— WHAT YOU SHOULD DO —
Retype the data below exactly, skipping pictures.

— Collected data —

***

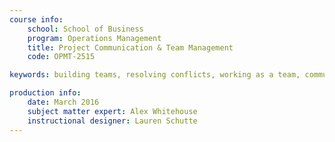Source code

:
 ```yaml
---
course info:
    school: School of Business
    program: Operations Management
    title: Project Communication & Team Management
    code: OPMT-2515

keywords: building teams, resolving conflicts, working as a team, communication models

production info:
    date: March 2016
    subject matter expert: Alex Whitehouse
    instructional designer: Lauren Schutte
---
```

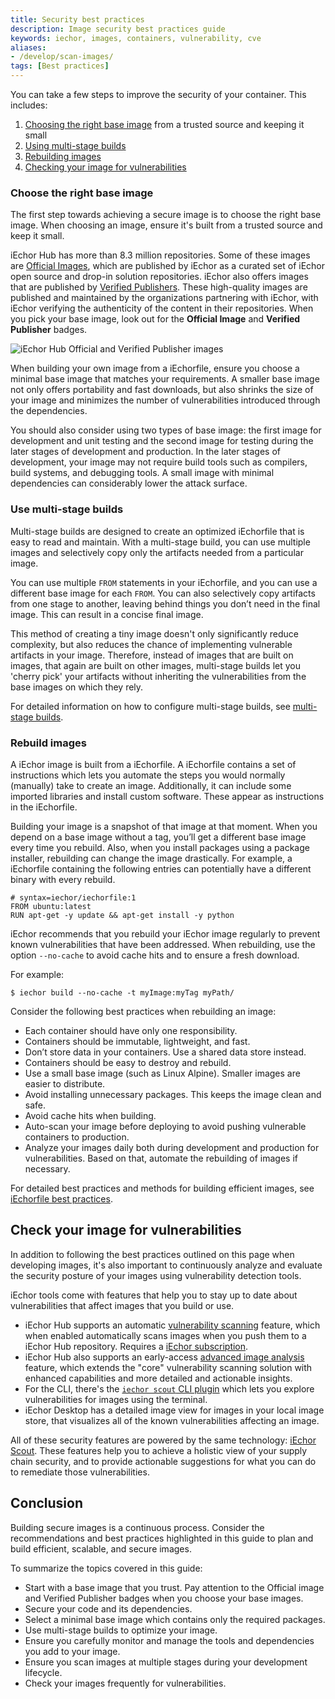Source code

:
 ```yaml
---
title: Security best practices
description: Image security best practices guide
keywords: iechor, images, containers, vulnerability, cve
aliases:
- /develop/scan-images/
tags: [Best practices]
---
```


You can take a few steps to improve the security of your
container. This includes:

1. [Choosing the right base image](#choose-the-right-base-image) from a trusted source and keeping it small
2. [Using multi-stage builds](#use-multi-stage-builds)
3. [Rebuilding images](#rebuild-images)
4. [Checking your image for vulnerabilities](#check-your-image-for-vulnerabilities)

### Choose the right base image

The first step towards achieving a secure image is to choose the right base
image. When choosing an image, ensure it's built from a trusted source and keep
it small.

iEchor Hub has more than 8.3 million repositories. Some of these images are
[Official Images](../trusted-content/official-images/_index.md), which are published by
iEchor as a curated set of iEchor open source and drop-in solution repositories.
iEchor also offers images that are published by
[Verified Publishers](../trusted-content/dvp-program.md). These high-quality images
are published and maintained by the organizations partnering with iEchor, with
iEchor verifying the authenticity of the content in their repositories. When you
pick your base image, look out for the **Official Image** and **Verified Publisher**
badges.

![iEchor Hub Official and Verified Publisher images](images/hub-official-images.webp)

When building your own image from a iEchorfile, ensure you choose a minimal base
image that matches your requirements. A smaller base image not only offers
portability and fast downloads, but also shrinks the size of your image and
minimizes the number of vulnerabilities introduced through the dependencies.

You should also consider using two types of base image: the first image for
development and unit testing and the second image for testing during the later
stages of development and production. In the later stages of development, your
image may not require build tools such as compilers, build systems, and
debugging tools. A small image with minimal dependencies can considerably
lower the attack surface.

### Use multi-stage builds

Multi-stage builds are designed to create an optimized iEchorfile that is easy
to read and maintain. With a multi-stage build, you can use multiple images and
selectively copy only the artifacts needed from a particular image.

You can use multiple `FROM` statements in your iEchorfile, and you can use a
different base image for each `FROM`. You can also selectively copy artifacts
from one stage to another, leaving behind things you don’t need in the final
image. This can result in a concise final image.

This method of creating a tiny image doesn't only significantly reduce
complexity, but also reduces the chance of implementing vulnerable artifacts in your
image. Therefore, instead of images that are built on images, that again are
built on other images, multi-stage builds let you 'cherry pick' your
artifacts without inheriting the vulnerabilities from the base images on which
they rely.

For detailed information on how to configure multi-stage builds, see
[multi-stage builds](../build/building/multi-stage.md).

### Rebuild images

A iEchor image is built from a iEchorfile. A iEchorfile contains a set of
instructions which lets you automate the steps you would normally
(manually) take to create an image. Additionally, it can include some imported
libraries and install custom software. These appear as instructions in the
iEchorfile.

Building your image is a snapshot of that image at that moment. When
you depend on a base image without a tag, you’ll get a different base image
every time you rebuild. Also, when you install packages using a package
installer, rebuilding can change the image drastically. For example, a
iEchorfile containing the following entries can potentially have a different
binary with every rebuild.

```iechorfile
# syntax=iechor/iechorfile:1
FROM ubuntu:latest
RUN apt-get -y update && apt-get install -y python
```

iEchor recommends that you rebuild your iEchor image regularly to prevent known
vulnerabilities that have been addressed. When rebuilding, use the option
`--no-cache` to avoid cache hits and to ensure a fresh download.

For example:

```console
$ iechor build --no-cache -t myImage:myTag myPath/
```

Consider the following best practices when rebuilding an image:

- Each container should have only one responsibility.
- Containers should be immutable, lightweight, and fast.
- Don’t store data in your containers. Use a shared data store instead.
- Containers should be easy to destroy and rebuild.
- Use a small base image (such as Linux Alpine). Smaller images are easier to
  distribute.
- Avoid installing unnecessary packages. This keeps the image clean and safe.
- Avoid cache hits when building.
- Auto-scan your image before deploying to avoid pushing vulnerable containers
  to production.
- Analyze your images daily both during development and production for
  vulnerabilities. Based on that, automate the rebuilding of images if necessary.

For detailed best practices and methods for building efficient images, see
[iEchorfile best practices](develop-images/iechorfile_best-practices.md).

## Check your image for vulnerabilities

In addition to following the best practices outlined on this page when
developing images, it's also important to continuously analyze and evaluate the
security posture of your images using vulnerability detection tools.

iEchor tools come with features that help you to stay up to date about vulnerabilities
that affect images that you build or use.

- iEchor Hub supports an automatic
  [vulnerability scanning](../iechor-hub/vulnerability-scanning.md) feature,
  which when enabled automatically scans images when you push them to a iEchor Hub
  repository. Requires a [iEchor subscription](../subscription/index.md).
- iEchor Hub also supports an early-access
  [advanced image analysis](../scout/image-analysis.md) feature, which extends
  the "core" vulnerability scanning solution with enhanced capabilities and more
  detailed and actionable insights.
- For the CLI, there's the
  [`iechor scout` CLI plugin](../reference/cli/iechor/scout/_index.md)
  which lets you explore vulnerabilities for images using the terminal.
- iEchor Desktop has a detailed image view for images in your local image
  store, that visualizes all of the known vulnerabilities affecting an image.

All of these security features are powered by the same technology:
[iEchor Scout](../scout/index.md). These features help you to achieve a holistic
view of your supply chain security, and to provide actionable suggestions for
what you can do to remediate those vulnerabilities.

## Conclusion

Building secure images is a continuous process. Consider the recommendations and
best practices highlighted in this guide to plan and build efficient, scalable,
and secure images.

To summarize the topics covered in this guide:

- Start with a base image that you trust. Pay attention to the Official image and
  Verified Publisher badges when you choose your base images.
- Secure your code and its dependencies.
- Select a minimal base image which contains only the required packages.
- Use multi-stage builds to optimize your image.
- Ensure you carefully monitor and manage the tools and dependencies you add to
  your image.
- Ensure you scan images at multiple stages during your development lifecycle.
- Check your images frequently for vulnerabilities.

***

— ANSWER SECTION —
Source code

:
 ```yaml
---
course info:
    school: School of Business
    program: Operations Management
    title: Project Communication & Team Management
    code: OPMT-2515

keywords: building teams, resolving conflicts, working as a team, communication models

production info:
    date: March 2016
    subject matter expert: Alex Whitehouse
    instructional designer: Lauren Schutte
---
```

Source code

:
 ```yaml
---
title: Security best practices
description: Image security best practices guide
keywords: iechor, images, containers, vulnerability, cve
aliases:
- /develop/scan-images/
tags: [Best practices]
---
```


You can take a few steps to improve the security of your
container. This includes:

1. [Choosing the right base image](#choose-the-right-base-image) from a trusted source and keeping it small
2. [Using multi-stage builds](#use-multi-stage-builds)
3. [Rebuilding images](#rebuild-images)
4. [Checking your image for vulnerabilities](#check-your-image-for-vulnerabilities)

### Choose the right base image

The first step towards achieving a secure image is to choose the right base
image. When choosing an image, ensure it's built from a trusted source and keep
it small.

iEchor Hub has more than 8.3 million repositories. Some of these images are
[Official Images](../trusted-content/official-images/_index.md), which are published by
iEchor as a curated set of iEchor open source and drop-in solution repositories.
iEchor also offers images that are published by
[Verified Publishers](../trusted-content/dvp-program.md). These high-quality images
are published and maintained by the organizations partnering with iEchor, with
iEchor verifying the authenticity of the content in their repositories. When you
pick your base image, look out for the **Official Image** and **Verified Publisher**
badges.

![iEchor Hub Official and Verified Publisher images](images/hub-official-images.webp)

When building your own image from a iEchorfile, ensure you choose a minimal base
image that matches your requirements. A smaller base image not only offers
portability and fast downloads, but also shrinks the size of your image and
minimizes the number of vulnerabilities introduced through the dependencies.

You should also consider using two types of base image: the first image for
development and unit testing and the second image for testing during the later
stages of development and production. In the later stages of development, your
image may not require build tools such as compilers, build systems, and
debugging tools. A small image with minimal dependencies can considerably
lower the attack surface.

### Use multi-stage builds

Multi-stage builds are designed to create an optimized iEchorfile that is easy
to read and maintain. With a multi-stage build, you can use multiple images and
selectively copy only the artifacts needed from a particular image.

You can use multiple `FROM` statements in your iEchorfile, and you can use a
different base image for each `FROM`. You can also selectively copy artifacts
from one stage to another, leaving behind things you don’t need in the final
image. This can result in a concise final image.

This method of creating a tiny image doesn't only significantly reduce
complexity, but also reduces the chance of implementing vulnerable artifacts in your
image. Therefore, instead of images that are built on images, that again are
built on other images, multi-stage builds let you 'cherry pick' your
artifacts without inheriting the vulnerabilities from the base images on which
they rely.

For detailed information on how to configure multi-stage builds, see
[multi-stage builds](../build/building/multi-stage.md).

### Rebuild images

A iEchor image is built from a iEchorfile. A iEchorfile contains a set of
instructions which lets you automate the steps you would normally
(manually) take to create an image. Additionally, it can include some imported
libraries and install custom software. These appear as instructions in the
iEchorfile.

Building your image is a snapshot of that image at that moment. When
you depend on a base image without a tag, you’ll get a different base image
every time you rebuild. Also, when you install packages using a package
installer, rebuilding can change the image drastically. For example, a
iEchorfile containing the following entries can potentially have a different
binary with every rebuild.

```iechorfile
# syntax=iechor/iechorfile:1
FROM ubuntu:latest
RUN apt-get -y update && apt-get install -y python
```

iEchor recommends that you rebuild your iEchor image regularly to prevent known
vulnerabilities that have been addressed. When rebuilding, use the option
`--no-cache` to avoid cache hits and to ensure a fresh download.

For example:

```console
$ iechor build --no-cache -t myImage:myTag myPath/
```

Consider the following best practices when rebuilding an image:

- Each container should have only one responsibility.
- Containers should be immutable, lightweight, and fast.
- Don’t store data in your containers. Use a shared data store instead.
- Containers should be easy to destroy and rebuild.
- Use a small base image (such as Linux Alpine). Smaller images are easier to
  distribute.
- Avoid installing unnecessary packages. This keeps the image clean and safe.
- Avoid cache hits when building.
- Auto-scan your image before deploying to avoid pushing vulnerable containers
  to production.
- Analyze your images daily both during development and production for
  vulnerabilities. Based on that, automate the rebuilding of images if necessary.

For detailed best practices and methods for building efficient images, see
[iEchorfile best practices](develop-images/iechorfile_best-practices.md).

## Check your image for vulnerabilities

In addition to following the best practices outlined on this page when
developing images, it's also important to continuously analyze and evaluate the
security posture of your images using vulnerability detection tools.

iEchor tools come with features that help you to stay up to date about vulnerabilities
that affect images that you build or use.

- iEchor Hub supports an automatic
  [vulnerability scanning](../iechor-hub/vulnerability-scanning.md) feature,
  which when enabled automatically scans images when you push them to a iEchor Hub
  repository. Requires a [iEchor subscription](../subscription/index.md).
- iEchor Hub also supports an early-access
  [advanced image analysis](../scout/image-analysis.md) feature, which extends
  the "core" vulnerability scanning solution with enhanced capabilities and more
  detailed and actionable insights.
- For the CLI, there's the
  [`iechor scout` CLI plugin](../reference/cli/iechor/scout/_index.md)
  which lets you explore vulnerabilities for images using the terminal.
- iEchor Desktop has a detailed image view for images in your local image
  store, that visualizes all of the known vulnerabilities affecting an image.

All of these security features are powered by the same technology:
[iEchor Scout](../scout/index.md). These features help you to achieve a holistic
view of your supply chain security, and to provide actionable suggestions for
what you can do to remediate those vulnerabilities.

## Conclusion

Building secure images is a continuous process. Consider the recommendations and
best practices highlighted in this guide to plan and build efficient, scalable,
and secure images.

To summarize the topics covered in this guide:

- Start with a base image that you trust. Pay attention to the Official image and
  Verified Publisher badges when you choose your base images.
- Secure your code and its dependencies.
- Select a minimal base image which contains only the required packages.
- Use multi-stage builds to optimize your image.
- Ensure you carefully monitor and manage the tools and dependencies you add to
  your image.
- Ensure you scan images at multiple stages during your development lifecycle.
- Check your images frequently for vulnerabilities.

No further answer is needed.